(Records shown Opens)
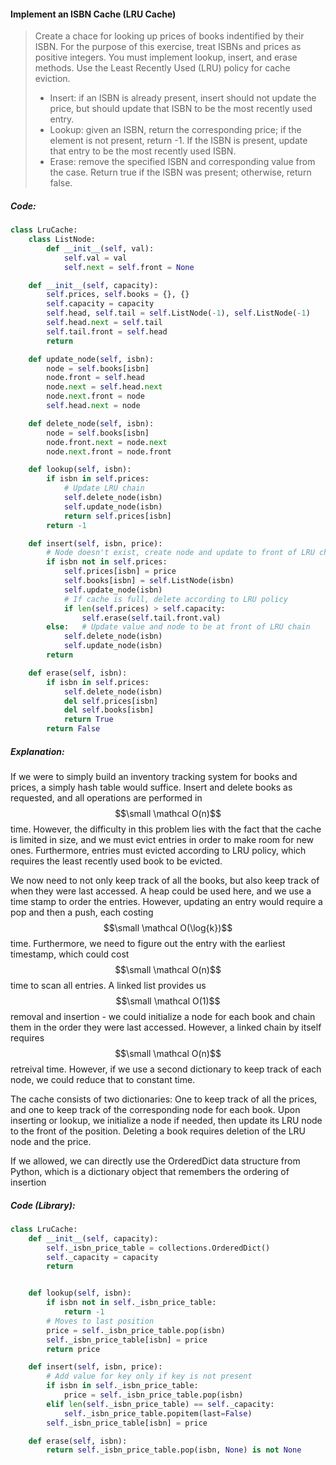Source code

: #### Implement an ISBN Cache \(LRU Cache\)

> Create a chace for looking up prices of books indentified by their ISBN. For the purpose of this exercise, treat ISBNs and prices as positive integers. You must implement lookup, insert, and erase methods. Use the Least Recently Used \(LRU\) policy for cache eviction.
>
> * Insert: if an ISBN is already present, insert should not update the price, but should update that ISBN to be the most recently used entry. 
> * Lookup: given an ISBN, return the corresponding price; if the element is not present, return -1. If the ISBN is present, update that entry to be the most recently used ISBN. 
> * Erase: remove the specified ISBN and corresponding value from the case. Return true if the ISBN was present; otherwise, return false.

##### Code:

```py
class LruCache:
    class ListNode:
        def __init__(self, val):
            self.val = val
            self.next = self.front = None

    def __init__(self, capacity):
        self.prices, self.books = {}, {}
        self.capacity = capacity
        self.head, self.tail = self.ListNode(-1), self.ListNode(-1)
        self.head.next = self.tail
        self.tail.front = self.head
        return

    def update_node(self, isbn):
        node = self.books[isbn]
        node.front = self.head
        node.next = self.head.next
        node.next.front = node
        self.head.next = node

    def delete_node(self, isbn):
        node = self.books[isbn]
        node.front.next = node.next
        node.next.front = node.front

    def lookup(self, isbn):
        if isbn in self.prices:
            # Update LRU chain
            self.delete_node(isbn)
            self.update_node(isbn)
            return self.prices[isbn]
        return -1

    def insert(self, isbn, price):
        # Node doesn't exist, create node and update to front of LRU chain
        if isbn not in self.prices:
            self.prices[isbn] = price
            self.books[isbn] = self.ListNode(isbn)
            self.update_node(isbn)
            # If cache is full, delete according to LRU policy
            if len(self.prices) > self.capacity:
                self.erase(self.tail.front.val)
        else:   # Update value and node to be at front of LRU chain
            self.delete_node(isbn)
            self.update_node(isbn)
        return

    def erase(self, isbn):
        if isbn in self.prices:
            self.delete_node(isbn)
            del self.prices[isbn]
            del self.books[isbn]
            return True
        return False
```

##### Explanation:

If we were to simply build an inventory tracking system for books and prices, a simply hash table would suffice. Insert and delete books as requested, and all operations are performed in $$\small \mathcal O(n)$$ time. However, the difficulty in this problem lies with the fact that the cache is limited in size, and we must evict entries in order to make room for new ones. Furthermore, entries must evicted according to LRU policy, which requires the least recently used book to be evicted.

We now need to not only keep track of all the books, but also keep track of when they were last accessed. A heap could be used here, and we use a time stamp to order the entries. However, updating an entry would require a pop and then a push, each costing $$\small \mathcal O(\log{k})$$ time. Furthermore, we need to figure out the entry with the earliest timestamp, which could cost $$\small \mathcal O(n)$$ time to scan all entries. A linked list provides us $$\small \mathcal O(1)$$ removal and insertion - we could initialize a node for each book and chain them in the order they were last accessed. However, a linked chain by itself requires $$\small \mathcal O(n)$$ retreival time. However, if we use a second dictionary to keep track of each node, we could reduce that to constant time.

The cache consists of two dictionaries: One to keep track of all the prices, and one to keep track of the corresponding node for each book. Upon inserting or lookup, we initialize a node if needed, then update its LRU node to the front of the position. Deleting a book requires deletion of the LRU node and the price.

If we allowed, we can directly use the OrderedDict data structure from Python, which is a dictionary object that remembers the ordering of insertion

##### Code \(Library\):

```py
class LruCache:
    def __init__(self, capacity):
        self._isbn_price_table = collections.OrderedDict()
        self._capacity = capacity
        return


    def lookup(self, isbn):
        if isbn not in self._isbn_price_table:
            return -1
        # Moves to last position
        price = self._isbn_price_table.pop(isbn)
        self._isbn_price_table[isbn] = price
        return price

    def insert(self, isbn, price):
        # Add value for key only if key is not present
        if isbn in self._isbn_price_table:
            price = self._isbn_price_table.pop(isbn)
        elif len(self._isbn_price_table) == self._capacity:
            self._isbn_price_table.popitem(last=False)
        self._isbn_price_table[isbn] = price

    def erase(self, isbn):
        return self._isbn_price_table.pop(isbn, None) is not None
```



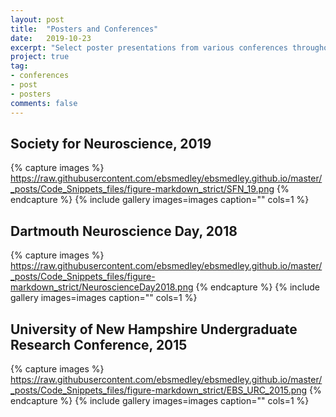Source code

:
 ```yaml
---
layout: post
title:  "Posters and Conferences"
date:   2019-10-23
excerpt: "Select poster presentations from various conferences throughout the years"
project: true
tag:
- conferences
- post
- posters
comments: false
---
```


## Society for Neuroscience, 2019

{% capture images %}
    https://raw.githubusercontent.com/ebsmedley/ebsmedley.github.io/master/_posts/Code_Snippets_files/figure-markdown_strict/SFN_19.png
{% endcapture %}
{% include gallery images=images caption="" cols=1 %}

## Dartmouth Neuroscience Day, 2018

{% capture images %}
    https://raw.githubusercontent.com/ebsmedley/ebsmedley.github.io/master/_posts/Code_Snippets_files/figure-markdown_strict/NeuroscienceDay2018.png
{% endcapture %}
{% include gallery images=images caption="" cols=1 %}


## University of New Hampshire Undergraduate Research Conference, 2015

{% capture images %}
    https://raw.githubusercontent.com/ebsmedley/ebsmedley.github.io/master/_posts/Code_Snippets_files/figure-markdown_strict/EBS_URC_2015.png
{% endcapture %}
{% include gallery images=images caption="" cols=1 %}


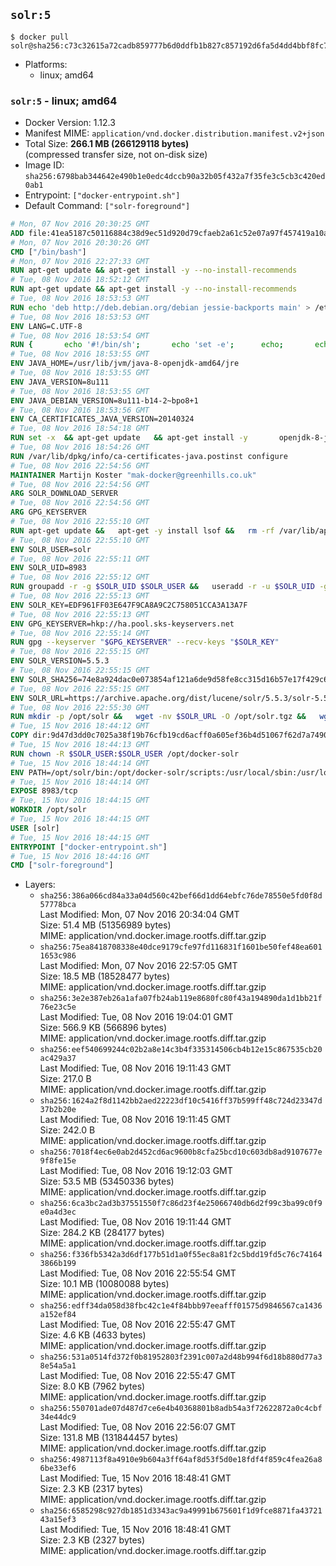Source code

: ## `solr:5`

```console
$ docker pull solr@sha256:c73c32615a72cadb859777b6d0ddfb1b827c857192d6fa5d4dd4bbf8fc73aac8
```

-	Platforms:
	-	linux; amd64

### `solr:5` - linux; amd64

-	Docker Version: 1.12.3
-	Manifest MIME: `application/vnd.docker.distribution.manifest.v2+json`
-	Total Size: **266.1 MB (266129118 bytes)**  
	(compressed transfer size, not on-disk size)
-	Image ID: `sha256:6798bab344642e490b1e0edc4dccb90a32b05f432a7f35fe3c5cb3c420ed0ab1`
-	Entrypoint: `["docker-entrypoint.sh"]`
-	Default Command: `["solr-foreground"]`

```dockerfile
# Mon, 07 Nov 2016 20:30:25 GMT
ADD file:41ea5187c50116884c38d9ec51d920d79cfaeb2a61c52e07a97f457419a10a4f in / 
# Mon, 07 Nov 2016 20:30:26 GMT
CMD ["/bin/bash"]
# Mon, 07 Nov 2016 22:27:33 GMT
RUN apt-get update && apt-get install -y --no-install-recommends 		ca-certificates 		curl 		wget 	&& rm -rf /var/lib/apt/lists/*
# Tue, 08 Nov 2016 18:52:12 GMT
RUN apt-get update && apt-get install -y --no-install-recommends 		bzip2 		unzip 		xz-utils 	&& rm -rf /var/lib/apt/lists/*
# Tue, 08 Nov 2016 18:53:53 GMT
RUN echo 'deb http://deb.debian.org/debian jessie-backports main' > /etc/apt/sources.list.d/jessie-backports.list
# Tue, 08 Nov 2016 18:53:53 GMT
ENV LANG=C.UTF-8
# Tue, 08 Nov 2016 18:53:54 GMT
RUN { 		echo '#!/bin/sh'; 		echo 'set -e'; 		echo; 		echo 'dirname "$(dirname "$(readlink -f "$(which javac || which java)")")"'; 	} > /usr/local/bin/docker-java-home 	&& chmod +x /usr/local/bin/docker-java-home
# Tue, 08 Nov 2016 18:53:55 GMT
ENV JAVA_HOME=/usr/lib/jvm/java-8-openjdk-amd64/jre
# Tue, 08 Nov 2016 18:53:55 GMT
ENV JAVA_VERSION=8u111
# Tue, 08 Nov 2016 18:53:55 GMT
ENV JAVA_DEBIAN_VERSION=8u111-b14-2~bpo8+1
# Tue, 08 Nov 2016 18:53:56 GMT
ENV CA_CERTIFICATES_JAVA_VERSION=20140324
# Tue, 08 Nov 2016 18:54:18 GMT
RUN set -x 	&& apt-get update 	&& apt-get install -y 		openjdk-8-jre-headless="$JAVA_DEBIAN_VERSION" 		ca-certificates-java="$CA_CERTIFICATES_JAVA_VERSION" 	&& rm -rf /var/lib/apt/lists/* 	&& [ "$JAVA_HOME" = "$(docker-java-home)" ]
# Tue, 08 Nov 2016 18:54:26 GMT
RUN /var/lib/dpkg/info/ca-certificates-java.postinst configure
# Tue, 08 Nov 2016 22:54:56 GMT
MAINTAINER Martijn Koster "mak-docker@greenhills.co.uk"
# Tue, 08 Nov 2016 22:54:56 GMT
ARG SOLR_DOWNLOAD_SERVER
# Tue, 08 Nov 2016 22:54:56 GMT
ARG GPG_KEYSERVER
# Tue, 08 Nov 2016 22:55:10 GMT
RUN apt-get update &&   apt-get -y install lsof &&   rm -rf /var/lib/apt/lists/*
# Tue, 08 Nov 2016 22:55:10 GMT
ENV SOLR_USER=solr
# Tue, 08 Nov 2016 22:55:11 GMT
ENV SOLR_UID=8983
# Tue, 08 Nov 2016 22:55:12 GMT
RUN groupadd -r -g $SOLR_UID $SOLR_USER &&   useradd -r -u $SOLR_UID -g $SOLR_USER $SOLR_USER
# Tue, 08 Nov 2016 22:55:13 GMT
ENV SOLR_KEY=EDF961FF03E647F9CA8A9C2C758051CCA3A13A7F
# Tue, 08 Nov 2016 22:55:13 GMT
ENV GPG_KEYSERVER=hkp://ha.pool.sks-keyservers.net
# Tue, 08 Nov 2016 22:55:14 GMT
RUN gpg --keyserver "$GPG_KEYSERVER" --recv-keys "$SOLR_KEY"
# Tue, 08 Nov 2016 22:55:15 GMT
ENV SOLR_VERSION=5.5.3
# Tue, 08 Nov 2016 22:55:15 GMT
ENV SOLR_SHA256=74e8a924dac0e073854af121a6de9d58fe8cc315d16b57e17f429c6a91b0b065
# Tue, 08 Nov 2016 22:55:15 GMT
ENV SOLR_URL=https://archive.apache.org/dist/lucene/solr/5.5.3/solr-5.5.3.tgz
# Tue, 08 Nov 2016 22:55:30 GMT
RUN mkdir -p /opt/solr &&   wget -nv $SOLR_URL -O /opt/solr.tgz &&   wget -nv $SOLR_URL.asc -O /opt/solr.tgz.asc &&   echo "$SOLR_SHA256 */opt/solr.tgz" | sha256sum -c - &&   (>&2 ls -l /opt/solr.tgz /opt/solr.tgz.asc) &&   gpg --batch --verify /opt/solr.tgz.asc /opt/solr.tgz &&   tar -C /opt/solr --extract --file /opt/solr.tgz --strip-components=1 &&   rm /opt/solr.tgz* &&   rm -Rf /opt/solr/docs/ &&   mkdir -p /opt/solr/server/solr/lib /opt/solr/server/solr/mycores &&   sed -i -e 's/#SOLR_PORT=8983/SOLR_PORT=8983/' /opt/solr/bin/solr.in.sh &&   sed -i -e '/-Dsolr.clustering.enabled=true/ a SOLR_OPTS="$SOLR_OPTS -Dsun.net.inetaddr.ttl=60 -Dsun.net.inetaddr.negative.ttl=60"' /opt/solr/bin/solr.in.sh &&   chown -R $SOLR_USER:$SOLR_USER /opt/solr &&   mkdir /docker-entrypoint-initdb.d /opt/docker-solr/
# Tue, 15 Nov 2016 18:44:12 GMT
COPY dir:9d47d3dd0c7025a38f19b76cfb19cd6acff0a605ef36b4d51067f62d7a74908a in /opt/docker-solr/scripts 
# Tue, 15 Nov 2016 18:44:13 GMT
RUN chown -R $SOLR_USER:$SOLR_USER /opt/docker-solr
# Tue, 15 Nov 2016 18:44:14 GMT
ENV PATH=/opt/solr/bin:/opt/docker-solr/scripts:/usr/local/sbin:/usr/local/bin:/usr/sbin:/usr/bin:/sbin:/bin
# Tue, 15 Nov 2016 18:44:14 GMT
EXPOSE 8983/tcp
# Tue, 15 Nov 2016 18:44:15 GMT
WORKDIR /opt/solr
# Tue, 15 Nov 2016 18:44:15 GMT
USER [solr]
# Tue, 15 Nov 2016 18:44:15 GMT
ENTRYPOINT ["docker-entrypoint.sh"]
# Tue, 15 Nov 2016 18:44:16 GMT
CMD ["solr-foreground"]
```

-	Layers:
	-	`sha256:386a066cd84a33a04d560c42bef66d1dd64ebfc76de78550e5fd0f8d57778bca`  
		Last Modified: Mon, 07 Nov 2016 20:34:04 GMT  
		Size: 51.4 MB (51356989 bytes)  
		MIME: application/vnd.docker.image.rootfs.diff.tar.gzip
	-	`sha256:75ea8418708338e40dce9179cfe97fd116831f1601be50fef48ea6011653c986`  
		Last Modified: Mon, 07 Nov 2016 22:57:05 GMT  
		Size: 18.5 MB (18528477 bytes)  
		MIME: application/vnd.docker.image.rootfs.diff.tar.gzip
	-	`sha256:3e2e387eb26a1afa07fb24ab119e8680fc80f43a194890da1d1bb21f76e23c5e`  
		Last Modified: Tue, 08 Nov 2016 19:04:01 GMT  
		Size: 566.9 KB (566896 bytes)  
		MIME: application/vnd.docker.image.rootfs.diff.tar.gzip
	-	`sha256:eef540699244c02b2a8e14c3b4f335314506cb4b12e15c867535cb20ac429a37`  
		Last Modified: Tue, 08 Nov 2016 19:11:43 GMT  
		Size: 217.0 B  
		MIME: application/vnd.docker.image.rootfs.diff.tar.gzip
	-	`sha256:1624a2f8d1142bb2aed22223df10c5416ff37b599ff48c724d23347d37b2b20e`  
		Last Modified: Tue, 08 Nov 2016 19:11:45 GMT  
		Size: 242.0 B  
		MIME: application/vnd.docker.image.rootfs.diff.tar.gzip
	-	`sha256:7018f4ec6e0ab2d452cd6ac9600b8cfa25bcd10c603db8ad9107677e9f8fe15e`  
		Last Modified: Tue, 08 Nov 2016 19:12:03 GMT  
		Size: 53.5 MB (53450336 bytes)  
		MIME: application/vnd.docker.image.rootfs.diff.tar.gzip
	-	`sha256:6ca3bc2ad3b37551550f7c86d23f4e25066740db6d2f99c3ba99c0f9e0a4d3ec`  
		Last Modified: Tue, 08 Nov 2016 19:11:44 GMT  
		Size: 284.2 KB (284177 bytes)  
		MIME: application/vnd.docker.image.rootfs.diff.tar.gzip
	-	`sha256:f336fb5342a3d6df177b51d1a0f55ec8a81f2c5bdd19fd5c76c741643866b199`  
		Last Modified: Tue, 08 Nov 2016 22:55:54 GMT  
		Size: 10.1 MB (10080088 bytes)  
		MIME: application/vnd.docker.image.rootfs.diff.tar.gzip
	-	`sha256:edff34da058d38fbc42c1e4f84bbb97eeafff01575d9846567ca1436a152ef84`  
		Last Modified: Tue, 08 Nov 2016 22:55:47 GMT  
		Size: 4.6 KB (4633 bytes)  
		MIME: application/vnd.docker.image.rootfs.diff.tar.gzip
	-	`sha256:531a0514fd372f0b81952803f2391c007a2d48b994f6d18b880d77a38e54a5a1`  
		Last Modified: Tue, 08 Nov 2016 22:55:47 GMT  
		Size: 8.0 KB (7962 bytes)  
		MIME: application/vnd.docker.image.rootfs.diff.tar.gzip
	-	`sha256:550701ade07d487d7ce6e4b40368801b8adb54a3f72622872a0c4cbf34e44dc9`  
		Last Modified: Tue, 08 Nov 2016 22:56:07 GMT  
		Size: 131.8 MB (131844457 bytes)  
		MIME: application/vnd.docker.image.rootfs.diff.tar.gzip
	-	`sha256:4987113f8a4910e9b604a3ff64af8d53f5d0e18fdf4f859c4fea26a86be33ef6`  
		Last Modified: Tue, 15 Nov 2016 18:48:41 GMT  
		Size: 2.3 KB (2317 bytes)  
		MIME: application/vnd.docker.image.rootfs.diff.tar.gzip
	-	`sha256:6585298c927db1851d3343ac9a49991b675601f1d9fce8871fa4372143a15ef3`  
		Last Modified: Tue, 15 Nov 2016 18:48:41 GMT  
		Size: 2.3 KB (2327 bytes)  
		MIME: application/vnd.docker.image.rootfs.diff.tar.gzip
(Records shown Closes)
- **Exercise prompt**
The total, and nothing more: how many lines in the entries contain "github"?

- **Response to this exercise**
3